WHAT IS NEEDED:
Pull each line containing "format" from the data.

Entries taken from a collection
★ ★ ★ ★ ★ ★ ★

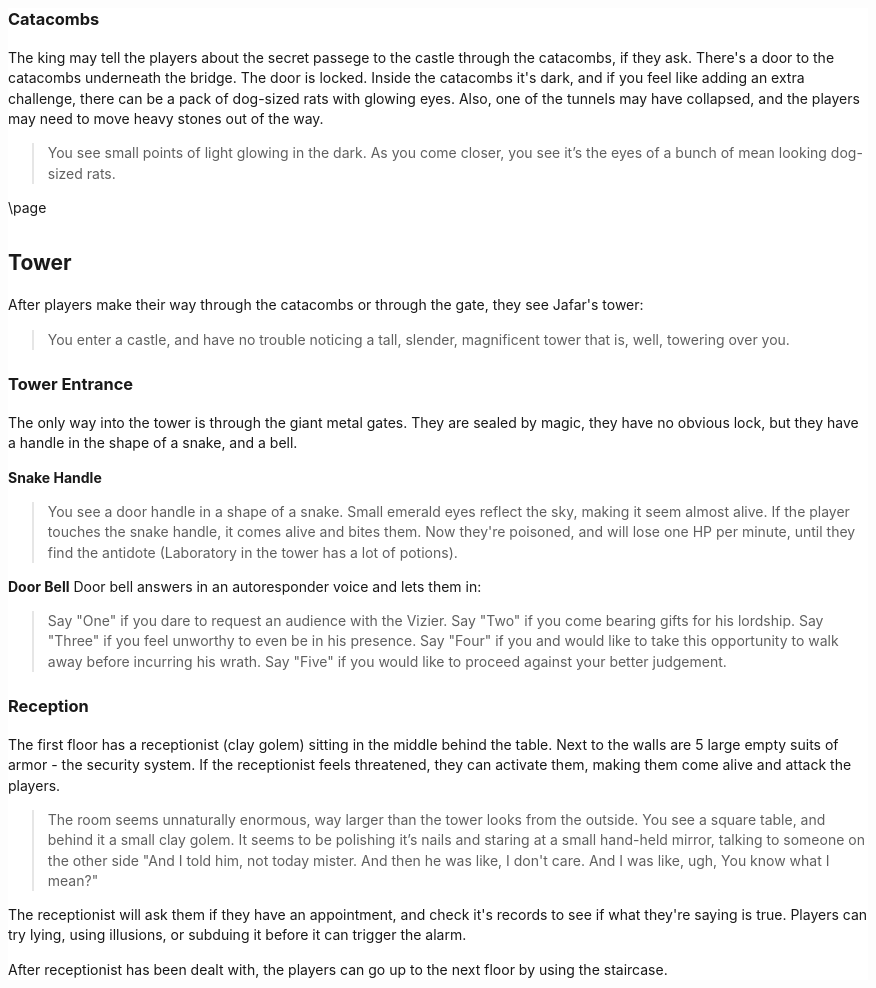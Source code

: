 ### Catacombs

The king may tell the players about the secret passege to the castle through the catacombs, if they ask. There's a door to the catacombs underneath the bridge. The door is locked. Inside the catacombs it's dark, and if you feel like adding an extra challenge, there can be a pack of dog-sized rats with glowing eyes. Also, one of the tunnels may have collapsed, and the players may need to move heavy stones out of the way.

> You see small points of light glowing in the dark. As you come closer, you see it’s the eyes of a bunch of mean looking dog-sized rats.

\page

## Tower


After players make their way through the catacombs or through the gate, they see Jafar's tower:
> You enter a castle, and have no trouble noticing a tall, slender, magnificent tower that is, well, towering over you.

### Tower Entrance
The only way into the tower is through the giant metal gates. They are sealed by magic, they have no obvious lock, but they have a handle in the shape of a snake, and a bell.

**Snake Handle**
> You see a door handle in a shape of a snake. Small emerald eyes reflect the sky, making it seem almost alive.
If the player touches the snake handle, it comes alive and bites them. Now they're poisoned, and will lose one HP per minute, until they find the antidote (Laboratory in the tower has a lot of potions).

**Door Bell**
Door bell answers in an autoresponder voice and lets them in:
> Say "One" if you dare to request an audience with the Vizier. Say "Two" if you come bearing gifts for his lordship. Say "Three" if you feel unworthy to even be in his presence. Say "Four" if you and would like to take this opportunity to walk away before incurring his wrath. Say "Five" if you would like to proceed against your better judgement.

### Reception
The first floor has a receptionist (clay golem) sitting in the middle behind the table. Next to the walls are 5 large empty suits of armor - the security system. If the receptionist feels threatened, they can activate them, making them come alive and attack the players.

> The room seems unnaturally enormous, way larger than the tower looks from the outside. You see a square table, and behind it a small clay golem. It seems to be polishing it’s nails and staring at a small hand-held mirror, talking to someone on the other side "And I told him, not today mister. And then he was like, I don't care. And I was like, ugh, You know what I mean?"

The receptionist will ask them if they have an appointment, and check it's records to see if what they're saying is true. Players can try lying, using illusions, or subduing it before it can trigger the alarm.

After receptionist has been dealt with, the players can go up to the next floor by using the staircase.
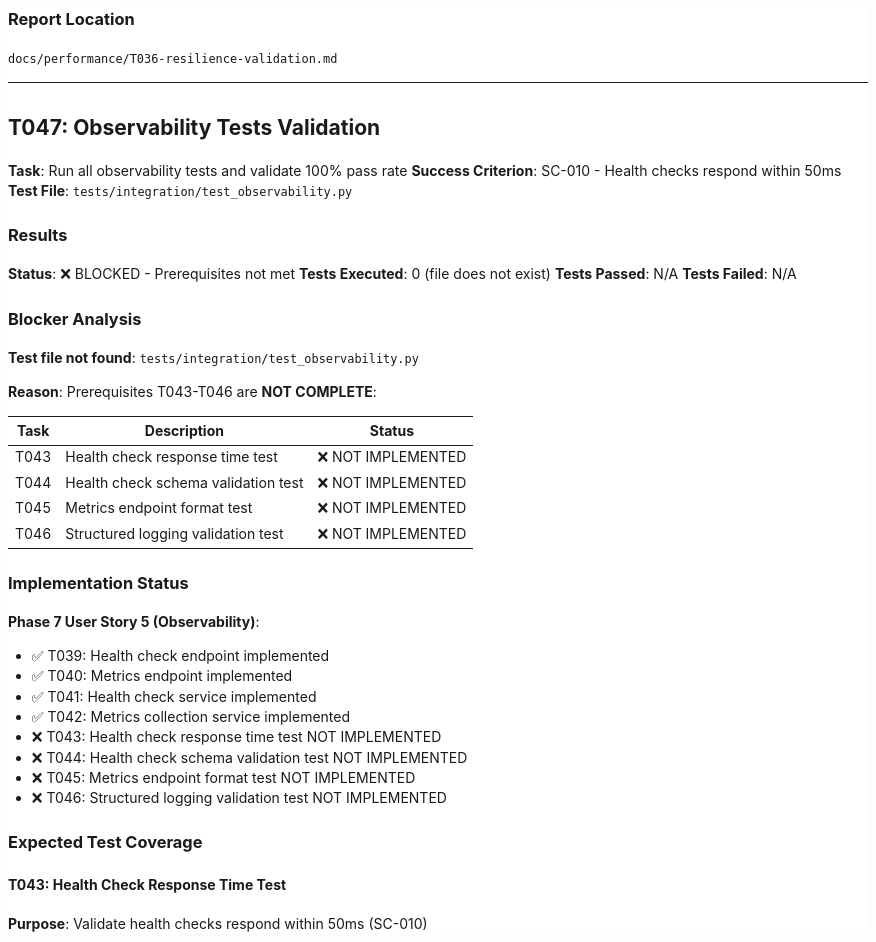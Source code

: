 ### Report Location

`docs/performance/T036-resilience-validation.md`

---

## T047: Observability Tests Validation

**Task**: Run all observability tests and validate 100% pass rate
**Success Criterion**: SC-010 - Health checks respond within 50ms
**Test File**: `tests/integration/test_observability.py`

### Results

**Status**: ❌ BLOCKED - Prerequisites not met
**Tests Executed**: 0 (file does not exist)
**Tests Passed**: N/A
**Tests Failed**: N/A

### Blocker Analysis

**Test file not found**: `tests/integration/test_observability.py`

**Reason**: Prerequisites T043-T046 are **NOT COMPLETE**:

| Task | Description | Status |
|------|-------------|--------|
| T043 | Health check response time test | ❌ NOT IMPLEMENTED |
| T044 | Health check schema validation test | ❌ NOT IMPLEMENTED |
| T045 | Metrics endpoint format test | ❌ NOT IMPLEMENTED |
| T046 | Structured logging validation test | ❌ NOT IMPLEMENTED |

### Implementation Status

**Phase 7 User Story 5 (Observability)**:
- ✅ T039: Health check endpoint implemented
- ✅ T040: Metrics endpoint implemented
- ✅ T041: Health check service implemented
- ✅ T042: Metrics collection service implemented
- ❌ T043: Health check response time test NOT IMPLEMENTED
- ❌ T044: Health check schema validation test NOT IMPLEMENTED
- ❌ T045: Metrics endpoint format test NOT IMPLEMENTED
- ❌ T046: Structured logging validation test NOT IMPLEMENTED

### Expected Test Coverage

#### T043: Health Check Response Time Test

**Purpose**: Validate health checks respond within 50ms (SC-010)

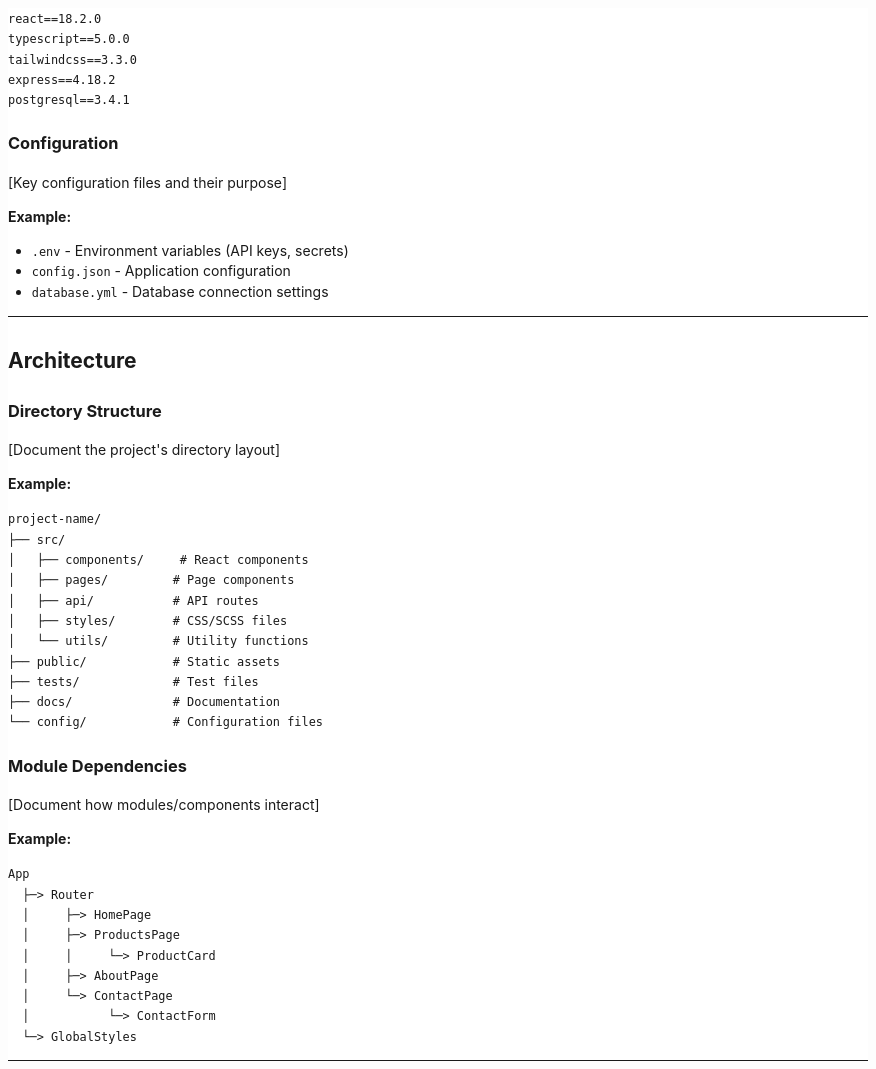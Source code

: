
 ```
react==18.2.0
typescript==5.0.0
tailwindcss==3.3.0
express==4.18.2
postgresql==3.4.1
```

### Configuration

[Key configuration files and their purpose]

**Example:**

- `.env` - Environment variables (API keys, secrets)
- `config.json` - Application configuration
- `database.yml` - Database connection settings

---

## Architecture

### Directory Structure

[Document the project's directory layout]

**Example:**

```
project-name/
├── src/
│   ├── components/     # React components
│   ├── pages/         # Page components
│   ├── api/           # API routes
│   ├── styles/        # CSS/SCSS files
│   └── utils/         # Utility functions
├── public/            # Static assets
├── tests/             # Test files
├── docs/              # Documentation
└── config/            # Configuration files
```

### Module Dependencies

[Document how modules/components interact]

**Example:**

```
App
  ├─> Router
  │     ├─> HomePage
  │     ├─> ProductsPage
  │     │     └─> ProductCard
  │     ├─> AboutPage
  │     └─> ContactPage
  │           └─> ContactForm
  └─> GlobalStyles
```

---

★ ★ ★ ★ ★ ★ ★

SOLVED EXERCISE:
| T045 | Metrics endpoint format test | ❌ NOT IMPLEMENTED |
- ❌ T045: Metrics endpoint format test NOT IMPLEMENTED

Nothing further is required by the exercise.